• Records to use
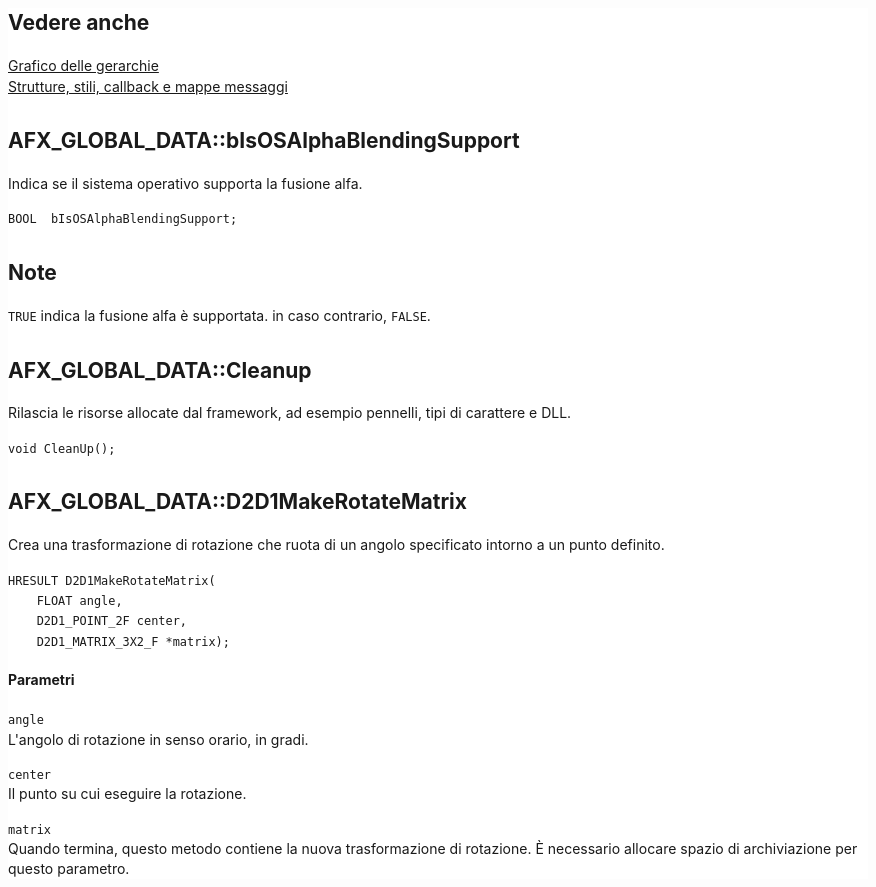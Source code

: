## <a name="see-also"></a>Vedere anche  
 [Grafico delle gerarchie](../../mfc/hierarchy-chart.md)   
 [Strutture, stili, callback e mappe messaggi](../../mfc/reference/structures-styles-callbacks-and-message-maps.md)


## <a name="a-nameafxglobaldatabisosalphablendingsupporta-afxglobaldatabisosalphablendingsupport"></a><a name="afx_global_data__bisosalphablendingsupport"></a> AFX_GLOBAL_DATA::bIsOSAlphaBlendingSupport
Indica se il sistema operativo supporta la fusione alfa.  
  
  
```  
BOOL  bIsOSAlphaBlendingSupport;  
```  
  
## <a name="remarks"></a>Note  
 `TRUE` indica la fusione alfa è supportata. in caso contrario, `FALSE`.  
  

## <a name="a-nameafxglobaldatacleanupa-afxglobaldatacleanup"></a><a name="afx_global_data__cleanup"></a> AFX_GLOBAL_DATA::Cleanup
Rilascia le risorse allocate dal framework, ad esempio pennelli, tipi di carattere e DLL.  
  
  
```  
void CleanUp();
```  
## <a name="a-nameafxglobaldatad2d1makerotatematrixa-afxglobaldatad2d1makerotatematrix"></a><a name="afx_global_data__d2d1makerotatematrix"></a> AFX_GLOBAL_DATA::D2D1MakeRotateMatrix
Crea una trasformazione di rotazione che ruota di un angolo specificato intorno a un punto definito.  
  
  
```  
HRESULT D2D1MakeRotateMatrix(
    FLOAT angle,  
    D2D1_POINT_2F center,  
    D2D1_MATRIX_3X2_F *matrix);
```  
  
#### <a name="parameters"></a>Parametri  
 `angle`  
 L'angolo di rotazione in senso orario, in gradi.  
  
 `center`  
 Il punto su cui eseguire la rotazione.  
  
 `matrix`  
 Quando termina, questo metodo contiene la nuova trasformazione di rotazione. È necessario allocare spazio di archiviazione per questo parametro.  
  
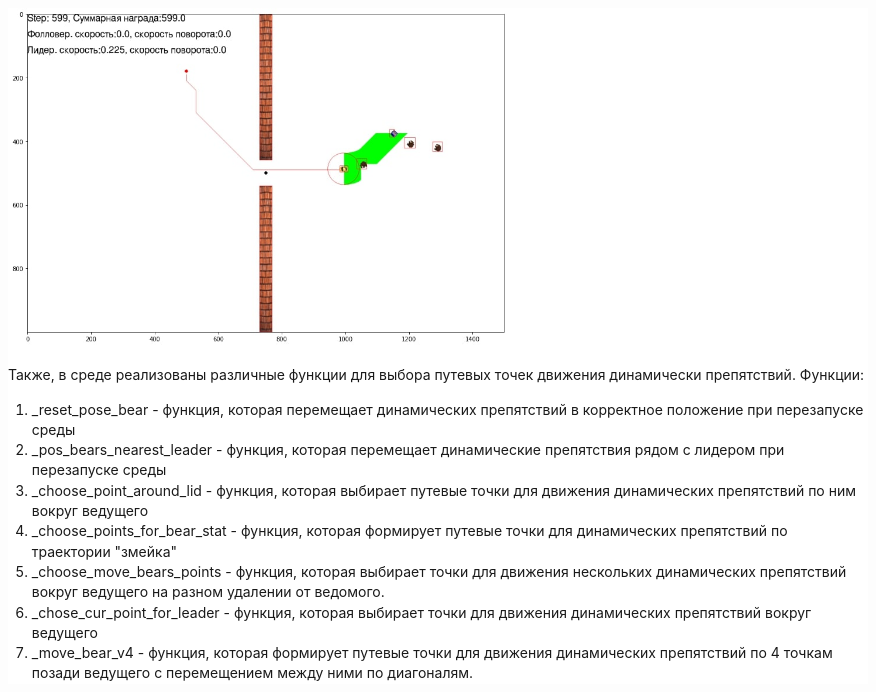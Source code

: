 <img src="../continuous_grid_arctic/figures/3_bears.jpg" width="500">
</p>


Также, в среде реализованы различные функции для выбора путевых точек движения динамически препятствий. 
Функции: 
1. _reset_pose_bear - функция, которая перемещает динамических препятствий в корректное положение при перезапуске среды
2. _pos_bears_nearest_leader - функция, которая перемещает динамические препятствия рядом с лидером при перезапуске среды
3. _choose_point_around_lid - функция, которая выбирает путевые точки для движения динамических препятствий по ним вокруг ведущего
4. _choose_points_for_bear_stat - функция, которая формирует путевые точки для динамических препятствий по траектории "змейка"
5. _choose_move_bears_points - функция, которая выбирает точки для движения нескольких динамических препятствий 
вокруг ведущего на разном удалении от ведомого.
6. _chose_cur_point_for_leader - функция, которая выбирает точки для движения динамических препятствий вокруг ведущего
7. _move_bear_v4 - функция, которая формирует путевые точки для движения динамических препятствий по 4 точкам позади ведущего
с перемещением между ними по диагоналям.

• Exercise instructions
Print out the whole listing word for word. Leave the pictures out.

• Solution below
Source code

:## <a name="see-also"></a>Vedere anche  
 [Grafico delle gerarchie](../../mfc/hierarchy-chart.md)   
 [Strutture, stili, callback e mappe messaggi](../../mfc/reference/structures-styles-callbacks-and-message-maps.md)


## <a name="a-nameafxglobaldatabisosalphablendingsupporta-afxglobaldatabisosalphablendingsupport"></a><a name="afx_global_data__bisosalphablendingsupport"></a> AFX_GLOBAL_DATA::bIsOSAlphaBlendingSupport
Indica se il sistema operativo supporta la fusione alfa.  
  
  
```  
BOOL  bIsOSAlphaBlendingSupport;  
```  
  
## <a name="remarks"></a>Note  
 `TRUE` indica la fusione alfa è supportata. in caso contrario, `FALSE`.  
  

## <a name="a-nameafxglobaldatacleanupa-afxglobaldatacleanup"></a><a name="afx_global_data__cleanup"></a> AFX_GLOBAL_DATA::Cleanup
Rilascia le risorse allocate dal framework, ad esempio pennelli, tipi di carattere e DLL.  
  
  
```  
void CleanUp();
```  
## <a name="a-nameafxglobaldatad2d1makerotatematrixa-afxglobaldatad2d1makerotatematrix"></a><a name="afx_global_data__d2d1makerotatematrix"></a> AFX_GLOBAL_DATA::D2D1MakeRotateMatrix
Crea una trasformazione di rotazione che ruota di un angolo specificato intorno a un punto definito.  
  
  
```  
HRESULT D2D1MakeRotateMatrix(
    FLOAT angle,  
    D2D1_POINT_2F center,  
    D2D1_MATRIX_3X2_F *matrix);
```  
  
#### <a name="parameters"></a>Parametri  
 `angle`  
 L'angolo di rotazione in senso orario, in gradi.  
  
 `center`  
 Il punto su cui eseguire la rotazione.  
  
 `matrix`  
 Quando termina, questo metodo contiene la nuova trasformazione di rotazione. È necessario allocare spazio di archiviazione per questo parametro.  
  
Source code

: <img src="../continuous_grid_arctic/figures/3_bears.jpg" width="500">
</p>


Также, в среде реализованы различные функции для выбора путевых точек движения динамически препятствий. 
Функции: 
1. _reset_pose_bear - функция, которая перемещает динамических препятствий в корректное положение при перезапуске среды
2. _pos_bears_nearest_leader - функция, которая перемещает динамические препятствия рядом с лидером при перезапуске среды
3. _choose_point_around_lid - функция, которая выбирает путевые точки для движения динамических препятствий по ним вокруг ведущего
4. _choose_points_for_bear_stat - функция, которая формирует путевые точки для динамических препятствий по траектории "змейка"
5. _choose_move_bears_points - функция, которая выбирает точки для движения нескольких динамических препятствий 
вокруг ведущего на разном удалении от ведомого.
6. _chose_cur_point_for_leader - функция, которая выбирает точки для движения динамических препятствий вокруг ведущего
7. _move_bear_v4 - функция, которая формирует путевые точки для движения динамических препятствий по 4 точкам позади ведущего
с перемещением между ними по диагоналям.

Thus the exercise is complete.